ED- Tell our readers about your upcoming biography, William Gillette, America's Sherlock Holmes.

HZ- I had always wanted to write a book, but I needed a subject. When I did a three-part series on Holmes in 1996 for the Ephemeris, I discovered that Gillette had first played Holmes in 1899. I saw a centennial coming, so I did a seven-part series on Gillette for the Ephemeris. That was all I intended to do, but I also put together a slide show on Gillette that I still perform, and volunteered it for the 1998 Holmes/Gillette festival in Tryon, North Carolina, where Gillette once lived. The festival organizer, Jerry Soderquist, accepted the offer and advertised me as the author of a book on Gillette. I reminded him that I had not written a book, only a magazine series, and he said, ‘‘Well, you better write one.’‘ So I did. I’ve now spent fourteen years bringing it to publication, but it was worth it, and it was terrific fun along the way.

ED- Please give us a glimpse of this real life character and his impact upon the famous detective that he portrayed.

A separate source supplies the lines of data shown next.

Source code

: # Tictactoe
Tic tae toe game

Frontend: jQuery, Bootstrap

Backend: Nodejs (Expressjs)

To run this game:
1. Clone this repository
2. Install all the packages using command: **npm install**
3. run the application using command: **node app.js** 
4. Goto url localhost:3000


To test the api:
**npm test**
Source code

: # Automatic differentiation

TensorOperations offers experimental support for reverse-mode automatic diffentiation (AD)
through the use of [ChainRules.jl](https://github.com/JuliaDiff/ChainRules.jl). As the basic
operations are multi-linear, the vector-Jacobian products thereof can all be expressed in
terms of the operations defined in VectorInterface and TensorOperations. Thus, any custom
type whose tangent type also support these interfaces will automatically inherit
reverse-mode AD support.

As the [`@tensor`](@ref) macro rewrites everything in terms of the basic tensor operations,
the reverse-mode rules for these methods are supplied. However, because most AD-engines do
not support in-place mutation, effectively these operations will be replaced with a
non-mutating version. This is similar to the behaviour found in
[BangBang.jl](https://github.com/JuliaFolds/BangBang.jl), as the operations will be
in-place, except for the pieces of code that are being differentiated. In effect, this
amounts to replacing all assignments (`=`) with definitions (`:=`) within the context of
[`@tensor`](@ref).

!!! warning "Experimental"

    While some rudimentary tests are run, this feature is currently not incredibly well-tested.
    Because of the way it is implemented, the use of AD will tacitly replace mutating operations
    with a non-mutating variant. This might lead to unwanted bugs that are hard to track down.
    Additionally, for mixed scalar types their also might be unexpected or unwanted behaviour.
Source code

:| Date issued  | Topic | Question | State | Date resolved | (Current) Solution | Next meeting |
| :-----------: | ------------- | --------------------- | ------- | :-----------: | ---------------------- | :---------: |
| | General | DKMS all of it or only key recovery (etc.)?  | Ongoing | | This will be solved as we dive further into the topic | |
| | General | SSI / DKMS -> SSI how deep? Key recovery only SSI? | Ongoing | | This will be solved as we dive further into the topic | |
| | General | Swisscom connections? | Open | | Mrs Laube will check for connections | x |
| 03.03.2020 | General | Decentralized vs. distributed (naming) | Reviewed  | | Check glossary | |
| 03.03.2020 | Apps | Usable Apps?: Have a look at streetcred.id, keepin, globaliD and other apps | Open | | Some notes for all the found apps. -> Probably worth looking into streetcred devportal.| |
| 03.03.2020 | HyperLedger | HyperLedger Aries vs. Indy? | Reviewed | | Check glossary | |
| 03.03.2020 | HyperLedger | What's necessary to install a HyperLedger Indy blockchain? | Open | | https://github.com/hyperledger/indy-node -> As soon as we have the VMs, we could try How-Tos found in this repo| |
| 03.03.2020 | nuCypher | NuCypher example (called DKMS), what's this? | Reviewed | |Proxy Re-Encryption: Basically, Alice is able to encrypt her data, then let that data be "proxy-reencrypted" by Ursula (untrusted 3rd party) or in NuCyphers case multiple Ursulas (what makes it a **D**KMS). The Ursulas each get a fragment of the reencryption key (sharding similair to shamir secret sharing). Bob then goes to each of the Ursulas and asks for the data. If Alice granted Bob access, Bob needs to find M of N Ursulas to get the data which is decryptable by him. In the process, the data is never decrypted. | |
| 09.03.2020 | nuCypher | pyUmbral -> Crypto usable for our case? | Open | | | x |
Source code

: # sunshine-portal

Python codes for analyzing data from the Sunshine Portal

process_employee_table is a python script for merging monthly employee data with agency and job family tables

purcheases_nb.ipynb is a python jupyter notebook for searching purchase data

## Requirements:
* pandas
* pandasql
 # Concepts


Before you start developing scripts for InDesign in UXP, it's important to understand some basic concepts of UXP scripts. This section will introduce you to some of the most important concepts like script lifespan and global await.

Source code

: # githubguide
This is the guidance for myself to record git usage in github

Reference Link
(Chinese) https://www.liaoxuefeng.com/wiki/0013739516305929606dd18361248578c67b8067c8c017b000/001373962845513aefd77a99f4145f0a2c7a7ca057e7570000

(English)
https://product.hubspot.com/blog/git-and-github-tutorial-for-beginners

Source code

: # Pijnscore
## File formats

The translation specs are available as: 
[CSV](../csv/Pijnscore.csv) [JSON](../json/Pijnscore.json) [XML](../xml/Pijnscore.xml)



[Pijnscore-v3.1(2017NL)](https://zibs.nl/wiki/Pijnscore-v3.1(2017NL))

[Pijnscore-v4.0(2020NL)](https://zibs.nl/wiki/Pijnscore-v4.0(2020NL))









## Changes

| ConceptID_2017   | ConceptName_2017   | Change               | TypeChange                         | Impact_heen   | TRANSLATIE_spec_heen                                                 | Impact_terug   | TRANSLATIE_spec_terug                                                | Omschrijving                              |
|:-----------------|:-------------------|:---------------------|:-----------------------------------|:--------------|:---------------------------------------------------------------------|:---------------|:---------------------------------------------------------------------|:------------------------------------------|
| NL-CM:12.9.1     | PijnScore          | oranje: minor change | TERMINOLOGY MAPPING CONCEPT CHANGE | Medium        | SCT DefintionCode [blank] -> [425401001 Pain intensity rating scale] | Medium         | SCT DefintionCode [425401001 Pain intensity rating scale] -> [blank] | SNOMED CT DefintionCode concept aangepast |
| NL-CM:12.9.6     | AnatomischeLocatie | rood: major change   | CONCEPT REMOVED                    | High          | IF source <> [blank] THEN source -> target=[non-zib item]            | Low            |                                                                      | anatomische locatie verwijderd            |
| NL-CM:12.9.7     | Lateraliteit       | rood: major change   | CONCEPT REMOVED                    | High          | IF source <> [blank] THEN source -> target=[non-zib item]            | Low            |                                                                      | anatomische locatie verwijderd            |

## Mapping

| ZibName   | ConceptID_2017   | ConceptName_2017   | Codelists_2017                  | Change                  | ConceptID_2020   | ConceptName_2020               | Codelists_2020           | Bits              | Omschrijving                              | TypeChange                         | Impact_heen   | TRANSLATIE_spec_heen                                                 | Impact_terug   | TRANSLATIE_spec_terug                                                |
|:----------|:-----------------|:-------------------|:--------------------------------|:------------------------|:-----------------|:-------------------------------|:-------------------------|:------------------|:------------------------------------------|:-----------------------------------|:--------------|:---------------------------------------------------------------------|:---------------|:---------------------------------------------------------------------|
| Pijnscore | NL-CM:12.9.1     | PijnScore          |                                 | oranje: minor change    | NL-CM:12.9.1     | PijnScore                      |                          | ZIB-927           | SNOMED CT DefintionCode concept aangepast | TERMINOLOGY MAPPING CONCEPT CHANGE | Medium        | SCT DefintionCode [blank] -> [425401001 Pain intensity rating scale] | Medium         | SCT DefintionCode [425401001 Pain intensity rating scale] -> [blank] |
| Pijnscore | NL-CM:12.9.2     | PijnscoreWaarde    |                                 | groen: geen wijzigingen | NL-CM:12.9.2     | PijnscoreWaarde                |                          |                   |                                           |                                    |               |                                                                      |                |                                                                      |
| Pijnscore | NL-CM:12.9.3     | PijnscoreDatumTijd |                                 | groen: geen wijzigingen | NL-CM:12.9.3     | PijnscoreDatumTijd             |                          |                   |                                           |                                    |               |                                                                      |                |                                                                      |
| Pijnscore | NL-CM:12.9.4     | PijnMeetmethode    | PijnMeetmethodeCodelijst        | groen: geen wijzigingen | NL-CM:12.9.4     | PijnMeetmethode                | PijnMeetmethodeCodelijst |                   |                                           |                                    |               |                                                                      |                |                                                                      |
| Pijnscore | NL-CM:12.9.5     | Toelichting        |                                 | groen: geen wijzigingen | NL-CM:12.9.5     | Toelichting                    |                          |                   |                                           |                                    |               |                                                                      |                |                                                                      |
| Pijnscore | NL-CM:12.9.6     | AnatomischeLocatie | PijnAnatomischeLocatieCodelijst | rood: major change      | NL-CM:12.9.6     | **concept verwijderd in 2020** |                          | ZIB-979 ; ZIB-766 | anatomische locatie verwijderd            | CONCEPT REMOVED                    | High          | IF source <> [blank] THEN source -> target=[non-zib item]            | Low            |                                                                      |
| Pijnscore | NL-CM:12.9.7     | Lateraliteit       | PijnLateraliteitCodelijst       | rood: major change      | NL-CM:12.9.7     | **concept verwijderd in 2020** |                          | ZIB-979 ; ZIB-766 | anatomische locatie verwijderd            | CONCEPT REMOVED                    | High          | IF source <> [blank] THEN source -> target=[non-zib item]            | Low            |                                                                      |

HZ- Gillette was part of the vanguard of actors and playwrights bringing realism to the stage in the era of very unrealistic melodrama. He was tall, lean, a matinee idol of tremendous appeal. He was mesmerizing, described as one of Charles Dana Gibson’s notables. He was among those actors performing in a natural manner without the old melodramatic exaggerations, speaking and acting like real people instead of hysterical maniacs. He could be dramatic and comical, but he couldn’t take on roles that demanded great emotional depth. He could not emote on stage. So, with narrowly defined acting skills, he came to personify the strong, silent, triumphant hero standing tall, in command, in the midst of chaos. But, within a narrower range of roles, he was phenomenal. Helen Hayes later said she never saw such a combination of presence and dimension, substance and shadow, intelligence and control. She said she never again saw such timing as he had.

His treatise – The Illusion of the First Time – is still studied and referred to today. In it, he put forth the approach of making lines spoken on stage, and movements and actions, look as if they were being spoken and done for the very first time, not the one hundredth or one thousandth. His foremost desire was to create a ‘‘life situation’‘ each night on the stage.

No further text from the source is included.